Jo Sandman’s broad, gestural marks and composed splatter place her work in dialogue with the Abstract Expressionists of her generation. The spirit of experimentation demonstrated in Sandman’s work was also key to the ethos of Black Mountain College, where Sandman was a student during the 1951 summer session, studying under Robert Motherwell. Also a student of Hans Hofmann, her direct relationship to the canvas can be found in the immediacy of the surfaces and the emotional depth of her paintings. In the early 1980s Sandman began cutting and reassembling housepainters’ drop cloths, embracing both the importance of controlled formalism and the chance elements of working with found material.
—Lola Clairmont, Craft Research and Innovation Manager at the Center for Craft
DOCENT’S TAKE
How do we look at this painting—which falls under the umbrella of Abstract Expressionism—and as the genre suggests, how is it the product of the Artist’s state of mind? The artwork opens us to the unconscious forces of the mind and makes powerful emotions visible. Instead of turning toward the outer world of forms, Jo Sandman turns inward to express pure form freed from memory. I see rough spontaneity and a refreshing raw energy. I want to experience this painting intuitively, freed from structure and rules.
The jagged horizontal lines alternating with white and the fuzzy red shape in the center go beyond the traditional shape of the proverbial St. Valentine’s heart to express the absolute emotion of love, as if to say that love has many forms. Despite its title’s reference to feeling, the image can be experienced by anyone who views it without sentimental nostalgic glasses. It’s freed from any direct figurative representation, including bodies, clothing, or other accoutrements.
Color and line evoke feelings without representation. Red, the color of passion—particularly against the stark white—is all the more red because of the white, like the way the cardinal stands out more dramatically in the white winter landscape.

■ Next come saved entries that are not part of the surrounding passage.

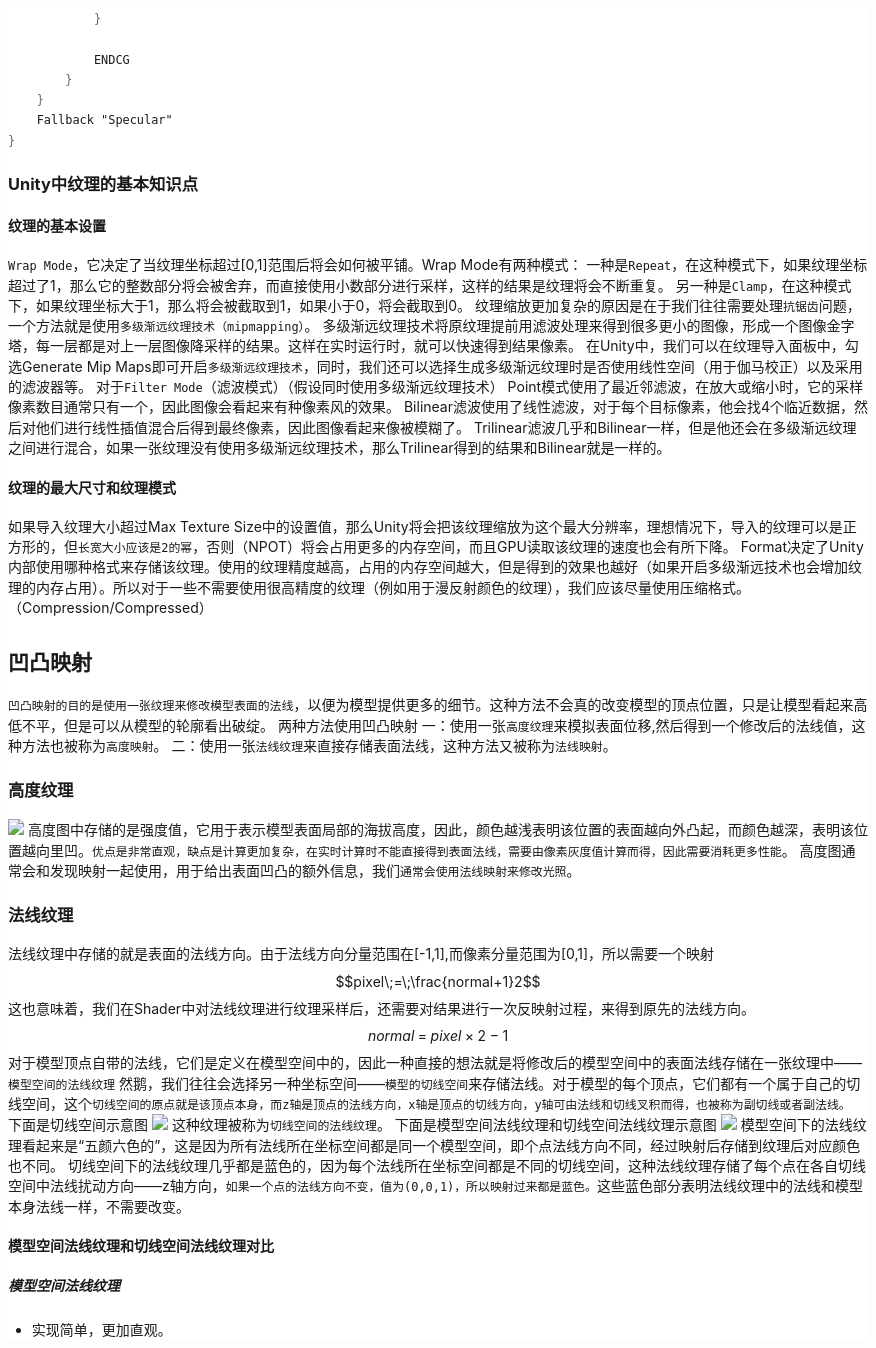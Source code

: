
 ```GLSL
            }

            ENDCG
        }
    }
    Fallback "Specular"
}

```
### Unity中纹理的基本知识点
#### 纹理的基本设置
`Wrap Mode`，它决定了当纹理坐标超过[0,1]范围后将会如何被平铺。Wrap Mode有两种模式：
一种是`Repeat`，在这种模式下，如果纹理坐标超过了1，那么它的整数部分将会被舍弃，而直接使用小数部分进行采样，这样的结果是纹理将会不断重复。
另一种是`Clamp`，在这种模式下，如果纹理坐标大于1，那么将会被截取到1，如果小于0，将会截取到0。
纹理缩放更加复杂的原因是在于我们往往需要处理`抗锯齿`问题，一个方法就是使用`多级渐远纹理技术（mipmapping）`。
多级渐远纹理技术将原纹理提前用滤波处理来得到很多更小的图像，形成一个图像金字塔，每一层都是对上一层图像降采样的结果。这样在实时运行时，就可以快速得到结果像素。
在Unity中，我们可以在纹理导入面板中，勾选Generate Mip Maps即可开启`多级渐远纹理技术`，同时，我们还可以选择生成多级渐远纹理时是否使用线性空间（用于伽马校正）以及采用的滤波器等。
对于`Filter Mode`（滤波模式）（假设同时使用多级渐远纹理技术）
Point模式使用了最近邻滤波，在放大或缩小时，它的采样像素数目通常只有一个，因此图像会看起来有种像素风的效果。
Bilinear滤波使用了线性滤波，对于每个目标像素，他会找4个临近数据，然后对他们进行线性插值混合后得到最终像素，因此图像看起来像被模糊了。
Trilinear滤波几乎和Bilinear一样，但是他还会在多级渐远纹理之间进行混合，如果一张纹理没有使用多级渐远纹理技术，那么Trilinear得到的结果和Bilinear就是一样的。
#### 纹理的最大尺寸和纹理模式
如果导入纹理大小超过Max Texture Size中的设置值，那么Unity将会把该纹理缩放为这个最大分辨率，理想情况下，导入的纹理可以是正方形的，但`长宽大小应该是2的幂`，否则（NPOT）将会占用更多的内存空间，而且GPU读取该纹理的速度也会有所下降。
Format决定了Unity内部使用哪种格式来存储该纹理。使用的纹理精度越高，占用的内存空间越大，但是得到的效果也越好（如果开启多级渐远技术也会增加纹理的内存占用）。所以对于一些不需要使用很高精度的纹理（例如用于漫反射颜色的纹理），我们应该尽量使用压缩格式。（Compression/Compressed）
## 凹凸映射
`凹凸映射的目的是使用一张纹理来修改模型表面的法线`，以便为模型提供更多的细节。这种方法不会真的改变模型的顶点位置，只是让模型看起来高低不平，但是可以从模型的轮廓看出破绽。
两种方法使用凹凸映射
一：使用一张`高度纹理`来模拟表面位移,然后得到一个修改后的法线值，这种方法也被称为`高度映射`。
二：使用一张`法线纹理`来直接存储表面法线，这种方法又被称为`法线映射`。
### 高度纹理
![](https://myfirstblog.oss-cn-hangzhou.aliyuncs.com/2019/10/QQ截图20191004231336.png)
高度图中存储的是强度值，它用于表示模型表面局部的海拔高度，因此，颜色越浅表明该位置的表面越向外凸起，而颜色越深，表明该位置越向里凹。`优点是非常直观，缺点是计算更加复杂，在实时计算时不能直接得到表面法线，需要由像素灰度值计算而得，因此需要消耗更多性能`。
高度图通常会和发现映射一起使用，用于给出表面凹凸的额外信息，我们`通常会使用法线映射来修改光照`。

### 法线纹理
法线纹理中存储的就是表面的法线方向。由于法线方向分量范围在[-1,1],而像素分量范围为[0,1]，所以需要一个映射
$$pixel\;=\;\frac{normal+1}2$$
这也意味着，我们在Shader中对法线纹理进行纹理采样后，还需要对结果进行一次反映射过程，来得到原先的法线方向。
$$normal\;=\;pixel\times2-1$$
对于模型顶点自带的法线，它们是定义在模型空间中的，因此一种直接的想法就是将修改后的模型空间中的表面法线存储在一张纹理中——`模型空间的法线纹理`
然鹅，我们往往会选择另一种坐标空间——`模型的切线空间`来存储法线。对于模型的每个顶点，它们都有一个属于自己的切线空间，这个`切线空间的原点就是该顶点本身，而z轴是顶点的法线方向，x轴是顶点的切线方向，y轴可由法线和切线叉积而得，也被称为副切线或者副法线。`
下面是切线空间示意图
![](https://myfirstblog.oss-cn-hangzhou.aliyuncs.com/2019/10/QQ截图20191004231502.png)
这种纹理被称为`切线空间的法线纹理`。
下面是模型空间法线纹理和切线空间法线纹理示意图
![](https://myfirstblog.oss-cn-hangzhou.aliyuncs.com/2019/10/QQ截图20191005143528.png)
模型空间下的法线纹理看起来是“五颜六色的”，这是因为所有法线所在坐标空间都是同一个模型空间，即个点法线方向不同，经过映射后存储到纹理后对应颜色也不同。
切线空间下的法线纹理几乎都是蓝色的，因为每个法线所在坐标空间都是不同的切线空间，这种法线纹理存储了每个点在各自切线空间中法线扰动方向——z轴方向，`如果一个点的法线方向不变，值为(0,0,1)，所以映射过来都是蓝色。`这些蓝色部分表明法线纹理中的法线和模型本身法线一样，不需要改变。
#### 模型空间法线纹理和切线空间法线纹理对比
##### 模型空间法线纹理
- 实现简单，更加直观。
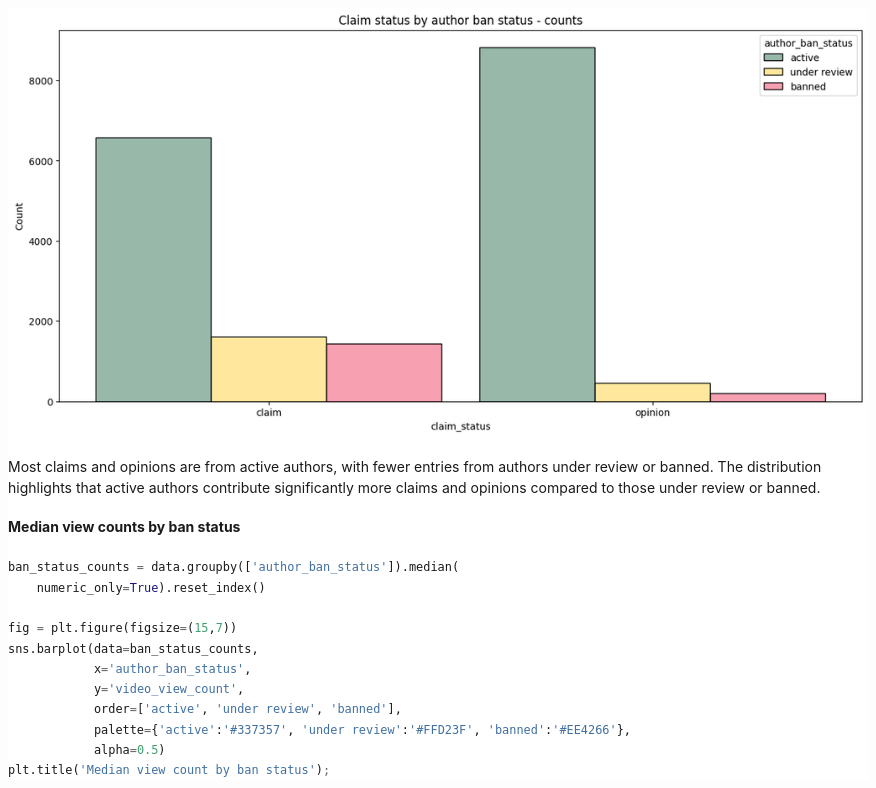 
    
![png](img/output_67_0.png)
    


Most claims and opinions are from active authors, with fewer entries from authors under review or banned. The distribution highlights that active authors contribute significantly more claims and opinions compared to those under review or banned.

#### **Median view counts by ban status**


```python
ban_status_counts = data.groupby(['author_ban_status']).median(
    numeric_only=True).reset_index()

fig = plt.figure(figsize=(15,7))
sns.barplot(data=ban_status_counts,
            x='author_ban_status',
            y='video_view_count',
            order=['active', 'under review', 'banned'],
            palette={'active':'#337357', 'under review':'#FFD23F', 'banned':'#EE4266'},
            alpha=0.5)
plt.title('Median view count by ban status');
```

The lines and shapes are irregular but that doesn’t mean the painting is off-kilter; view it upside down and it’s still balanced because of the repetition of lines, which are rhythmic, meditative, and organic. These lines can be pleasing or jarring depending on the viewer’s perspective, just like human emotions run a gamut of powerful variants of love, sometimes all at once. I enjoy the freedom I feel when I look at this painting.